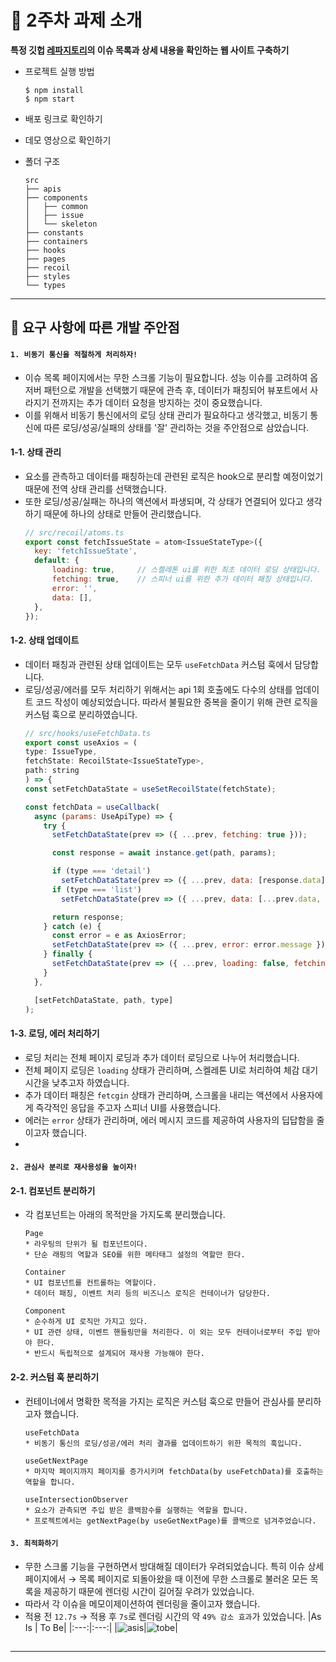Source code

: # 📝 2주차 과제 소개
**특정 깃헙 [레파지토리](https://github.com/facebook/react/issues)의 이슈 목록과 상세 내용을 확인하는 웹 사이트 구축하기**
* 프로젝트 실행 방법
  ```
  $ npm install
  $ npm start
  ```
* 배포 링크로 확인하기
* 데모 영상으로 확인하기



* 폴더 구조
  ```
  src
  ├── apis
  ├── components
  │   ├── common
  │   ├── issue
  │   └── skeleton
  ├── constants
  ├── containers
  ├── hooks
  ├── pages
  ├── recoil
  ├── styles
  └── types
  ```
----
## 🤔 요구 사항에 따른 개발 주안점
#### `1. 비동기 통신을 적절하게 처리하자!`
* 이슈 목록 페이지에서는 무한 스크롤 기능이 필요합니다. 성능 이슈를 고려하여 옵저버 패턴으로 개발을 선택했기 때문에 관측 후, 데이터가 패칭되어 뷰포트에서 사라지기 전까지는 추가 데이터 요청을 방지하는 것이 중요했습니다. 
* 이를 위해서 비동기 통신에서의 로딩 상태 관리가 필요하다고 생각했고, 비동기 통신에 따른 로딩/성공/실패의 상태를 '잘' 관리하는 것을 주안점으로 삼았습니다. 

#### 1-1. 상태 관리
* 요소를 관측하고 데이터를 패칭하는데 관련된 로직은 hook으로 분리할 예정이었기 때문에 전역 상태 관리를 선택했습니다.
* 또한 로딩/성공/실패는 하나의 액션에서 파생되며, 각 상태가 연결되어 있다고 생각하기 때문에 하나의 상태로 만들어 관리했습니다.
  ```js
  // src/recoil/atoms.ts
  export const fetchIssueState = atom<IssueStateType>({
    key: 'fetchIssueState',
    default: {
        loading: true,     // 스켈레톤 ui를 위한 최초 데이터 로딩 상태입니다. 
        fetching: true,    // 스피너 ui를 위한 추가 데이터 패칭 상태입니다. 
        error: '',
        data: [],
    },
  });
  ```
#### 1-2. 상태 업데이트
* 데이터 패칭과 관련된 상태 업데이트는 모두 `useFetchData` 커스텀 훅에서 담당합니다. 
* 로딩/성공/에러를 모두 처리하기 위해서는 api 1회 호출에도 다수의 상태를 업데이트 코드 작성이 예상되었습니다. 따라서 불필요한 중복을 줄이기 위해 관련 로직을 커스텀 훅으로 분리하였습니다.
  ```js
  // src/hooks/useFetchData.ts
  export const useAxios = (
  type: IssueType,
  fetchState: RecoilState<IssueStateType>,
  path: string
  ) => {
  const setFetchDataState = useSetRecoilState(fetchState);

  const fetchData = useCallback(
    async (params: UseApiType) => {
      try {
        setFetchDataState(prev => ({ ...prev, fetching: true }));

        const response = await instance.get(path, params);

        if (type === 'detail')
          setFetchDataState(prev => ({ ...prev, data: [response.data] }));
        if (type === 'list')
          setFetchDataState(prev => ({ ...prev, data: [...prev.data, ...response.data] }));

        return response;
      } catch (e) {
        const error = e as AxiosError;
        setFetchDataState(prev => ({ ...prev, error: error.message }));
      } finally {
        setFetchDataState(prev => ({ ...prev, loading: false, fetching: false }));
      }
    },

    [setFetchDataState, path, type]
  );
  ```

#### 1-3. 로딩, 에러 처리하기 
* 로딩 처리는 전체 페이지 로딩과 추가 데이터 로딩으로 나누어 처리했습니다.
* 전체 페이지 로딩은 `loading` 상태가 관리하며, 스켈레톤 UI로 처리하여 체감 대기 시간을 낮추고자 하였습니다.
* 추가 데이터 패칭은 `fetcgin` 상태가 관리하며, 스크롤을 내리는 액션에서 사용자에게 즉각적인 응답을 주고자 스피너 UI를 사용했습니다.
* 에러는 `error` 상태가 관리하며, 에러 메시지 코드를 제공하여 사용자의 딥답함을 줄이고자 했습니다.
* 
#### `2. 관심사 분리로 재사용성을 높이자!`
#### 2-1. 컴포넌트 분리하기
* 각 컴포넌트는 아래의 목적만을 가지도록 분리했습니다.
  ```
  Page
  * 라우팅의 단위가 될 컴포넌트이다.
  * 단순 래핑의 역할과 SEO를 위한 메타태그 설정의 역할만 한다.

  Container
  * UI 컴포넌트를 컨트롤하는 역할이다.
  * 데이터 패칭, 이벤트 처리 등의 비즈니스 로직은 컨테이너가 담당한다.

  Component
  * 순수하게 UI 로직만 가지고 있다.
  * UI 관련 상태, 이벤트 핸들링만을 처리한다. 이 외는 모두 컨테이너로부터 주입 받아야 한다.
  * 반드시 독립적으로 설계되어 재사용 가능해야 한다.
  ```
#### 2-2. 커스텀 훅 분리하기
* 컨테이너에서 명확한 목적을 가지는 로직은 커스텀 훅으로 만들어 관심사를 분리하고자 했습니다.
  ```
  useFetchData
  * 비동기 통신의 로딩/성공/에러 처리 결과를 업데이트하기 위한 목적의 훅입니다.

  useGetNextPage
  * 마지막 페이지까지 페이지를 증가시키며 fetchData(by useFetchData)를 호출하는 역할을 합니다.

  useIntersectionObserver
  * 요소가 관측되면 주입 받은 콜백함수를 실행하는 역할을 합니다.
  * 프로젝트에서는 getNextPage(by useGetNextPage)를 콜백으로 넘겨주었습니다. 
  ```

#### `3. 최적화하기`
* 무한 스크롤 기능을 구현하면서 방대해질 데이터가 우려되었습니다. 특히 이슈 상세 페이지에서 → 목록 페이지로 되돌아왔을 때 이전에 무한 스크롤로 불러온 모든 목록을 제공하기 때문에 렌더링 시간이 길어질 우려가 있었습니다. 
* 따라서 각 이슈을 메모이제이션하여 렌더링을 줄이고자 했습니다.
* 적용 전 `12.7s` → 적용 후 `7s`로 렌더링 시간의 약 `49% 감소 효과`가 있었습니다. 
  |As Is | To Be|
  |:---:|:---:|
  |![asis](https://github.com/Aroma-oh/pre-onboarding-12th-2-11/assets/115550622/082f0123-a91d-4fc5-8ab5-de4b1694ba86)|![tobe](https://github.com/Aroma-oh/pre-onboarding-12th-2-11/assets/115550622/78fea720-f85e-4c43-9466-6a5dd3c3b826)|

## 
---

===============

**PROBLEM TO SOLVE:**
From the listing above, copy every line that holds the string "처리하기".

**WRITTEN SOLUTION:**
* 로딩/성공/에러를 모두 처리하기 위해서는 api 1회 호출에도 다수의 상태를 업데이트 코드 작성이 예상되었습니다. 따라서 불필요한 중복을 줄이기 위해 관련 로직을 커스텀 훅으로 분리하였습니다.
#### 1-3. 로딩, 에러 처리하기 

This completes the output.